The Central Provident Fund (CPF) Board has appointed Morningstar Research Private Limited (Morningstar) to assist with due diligence related to the inclusion of Fund Management Companies (FMCs) to manage unit trusts and investment-linked insurance products (ILPs) under the Central Provident Fund Investment Scheme (CPFIS).

The information below, provided by Morningstar, is intended to let FMCs gain a better understanding of the criteria applied in the evaluation process.

The due diligence activities conducted by Morningstar include an on-site interview with the FMC’s Singapore-based management team. The Morningstar Evaluation of the FMC focuses on several key areas:

 
1. Organisational Strength: Financial Strength, Ownership, Business Strategy, Corporate Culture, Recent Corporate Actions and Regulatory Issues.
 
Financial Strength and Ownership: Morningstar assesses the FMC’s financial strength, including factors such as whether the FMC is privately- or publicly-owned, how well-capitalised the business is both at the parent and local level, the company’s shareholding structure, and if the FMC is owned by a financial institution such as a bank or insurance company or is it an independent entity whose core business is in funds management. The soundness of the financial strength of the FMC typically has an impact on its ability to sustain the business over the long haul, build and retain a skilled team of business managers and skilled investment staff while providing a stable environment of portfolio assignments and fund the necessary information and trading infrastructures to support its business. Assessments of major shareholders’ commitment to the business including the FMC’s vulnerability to takeovers or mergers are also looked into at this stage.

Business Strategy: Asset management is a business and all FMCs aim to grow their assets under management and profits at a good clip. Some FMCs achieve this by adopting a business strategy that specialises in just one asset class such as fixed income, yet others have built up expertise across many asset classes and investment styles. Regardless of the strategy adopted, the requirement for FMCs is to do this responsibly (i.e. delivering good value to investors by running funds in areas where they can deliver strong long-term performance). There are instances when FMCs attempt to gather assets quickly by rolling out new funds in areas where there's a lot of interest and marketing them heavily. Morningstar prefers the former as the latter tend to have little staying power and often burn investors who buy in near the peak of a trend. In addition, Morningstar examines the level of capabilities and resources the FMC has structured to support its Singapore operation as well as the FMC’s commitment to developing its business and servicing retail investors in Singapore.
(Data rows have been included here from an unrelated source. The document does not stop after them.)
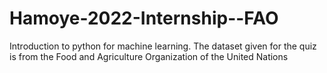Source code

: # Hamoye-2022-Internship--FAO
Introduction to python for machine learning. The dataset given for the quiz is from the Food and Agriculture Organization of the United Nations
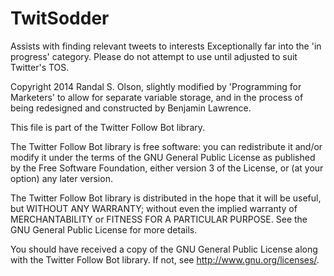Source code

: # TwitSodder
Assists with finding relevant tweets to interests
Exceptionally far into the 'in progress' category.  Please do not attempt to use until adjusted to suit Twitter's TOS.

Copyright 2014 Randal S. Olson, slightly modified by 'Programming for Marketers' to allow for separate variable storage, and in the process of being redesigned and constructed by Benjamin Lawrence.

This file is part of the Twitter Follow Bot library.

The Twitter Follow Bot library is free software: you can redistribute it and/or modify it under the terms of the GNU General Public License as published by the Free Software Foundation, either version 3 of the License, or (at your option) any later version.

The Twitter Follow Bot library is distributed in the hope that it will be useful, but WITHOUT ANY WARRANTY; without even the implied warranty of MERCHANTABILITY or FITNESS FOR A PARTICULAR PURPOSE. See the GNU General Public License for more details.

You should have received a copy of the GNU General Public License along with the Twitter Follow Bot library. If not, see http://www.gnu.org/licenses/.
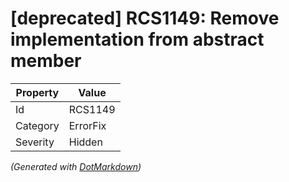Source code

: # \[deprecated\] RCS1149: Remove implementation from abstract member

| Property | Value    |
| -------- | -------- |
| Id       | RCS1149  |
| Category | ErrorFix |
| Severity | Hidden   |


*\(Generated with [DotMarkdown](http://github.com/JosefPihrt/DotMarkdown)\)*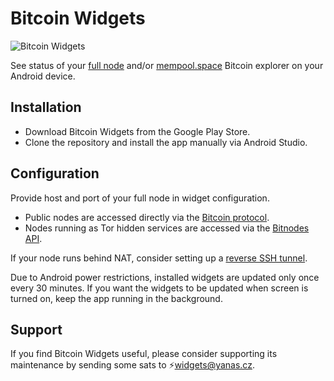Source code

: # Bitcoin Widgets

![Bitcoin Widgets](https://repository-images.githubusercontent.com/503792690/5e895813-b18a-47f4-b99d-ccc9a722534a)

See status of your [full node](https://bitcoin.org/en/full-node) and/or [mempool.space](https://mempool.space) Bitcoin explorer on your Android device.

## Installation

* Download Bitcoin Widgets from the Google Play Store.
* Clone the repository and install the app manually via Android Studio.

## Configuration

Provide host and port of your full node in widget configuration.

* Public nodes are accessed directly via the [Bitcoin protocol](https://en.bitcoin.it/wiki/Protocol_documentation).
* Nodes running as Tor hidden services are accessed via the [Bitnodes API](https://bitnodes.io/api/).

If your node runs behind NAT, consider setting up a [reverse SSH tunnel](https://github.com/yanascz/bitcoind-tunnel).

Due to Android power restrictions, installed widgets are updated only once every 30 minutes.
If you want the widgets to be updated when screen is turned on, keep the app running in the background.

## Support

If you find Bitcoin Widgets useful, please consider supporting its maintenance by sending some sats to ⚡widgets@yanas.cz.

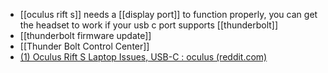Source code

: - [[oculus rift s]] needs a [[display port]] to function properly, you can get the headset to work if your usb c port supports [[thunderbolt]]
- [[thunderbolt firmware update]]
- [[Thunder Bolt Control Center]]
- [(1) Oculus Rift S Laptop Issues, USB-C : oculus (reddit.com)](https://www.reddit.com/r/oculus/comments/bsdmt1/oculus_rift_s_laptop_issues_usbc/)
Manager Incentives and Corporate Culture: Funds are not run in isolation. If the FMC does not do what it takes to retain the best manager, he may leave before the investors of the fund have much of a chance to benefit. Furthermore, the corporate culture at a FMC reveals a lot about its strengths and weaknesses. Generally, FMCs that run into problems are often those where the marketing side of the group has a bigger voice in fund creation and management than the investment group. In short, it would be a red flag when pushing product becomes more important than responsibly stewarding assets. Other key items that Morningstar evaluates include how the FMC's management works to keep costs down for investors (if it does so at all) and how they evaluate capacity of their funds and if they do a good job of closing funds that are in danger of growing too large. Ignoring costs or capacity is another red flag. FMCs that are proactive and communicate openly with unitholders are viewed positively.

Finally, Morningstar will also investigate recent corporate actions involving the FMC to assess their impact, if any, on its core investment operations. All FMCs are obligated to inform Morningstar of any imminent regulatory action involving its entities in any part or part of the globe. Details will be logged and Morningstar will make an immediate assessment of their impact on the status of the FMC’s products included under CPFIS.

 
2. Capabilities of Team & Level of Resources deployed globally and locally: Team size, structure, experience, track record and responsibilities.
 
Morningstar considers the fund manager’s experience, track record and philosophy, and looks to see if he has run similar funds in the past (this is especially relevant if his track record at the current fund is limited), and how he fared. Morningstar also looks at the FMC's research resources, including the depth and stability of the fund management team, the number of analysts at the manager’s disposal, their experience and the extent of their stock and sector coverage responsibilities. Finally, Morningstar looks at the manager's other responsibilities (such as helping to market the fund) that may detract from the time he is able to spend with his portfolio.
 
3. Investment Process and Style
 
Clearly articulated and consistently applied investment processes are typically the hallmark of outstanding funds. Morningstar looks at a fund’s investment process, including stock screening, portfolio construction, sector allocation and risk management. Morningstar has no particular bias towards any investment style or process. However, Morningstar will assess the skills set of the managers to see if the investment style is a good fit and whether or not the manager has stayed true to his stated style. Once Morningstar understands a manager’s process and style, they will look at how the manager goes about constructing his portfolio from a research and risk control standpoint.
 
Evaluation Criteria for Prospective Products for Inclusion under the CPFIS
 
The information provided below is intended to let FMC gain a better understanding of the criteria applied in the evaluation process so that the FMC can assess whether a product has a reasonable chance of receiving a favorable evaluation before they submit an application for evaluation.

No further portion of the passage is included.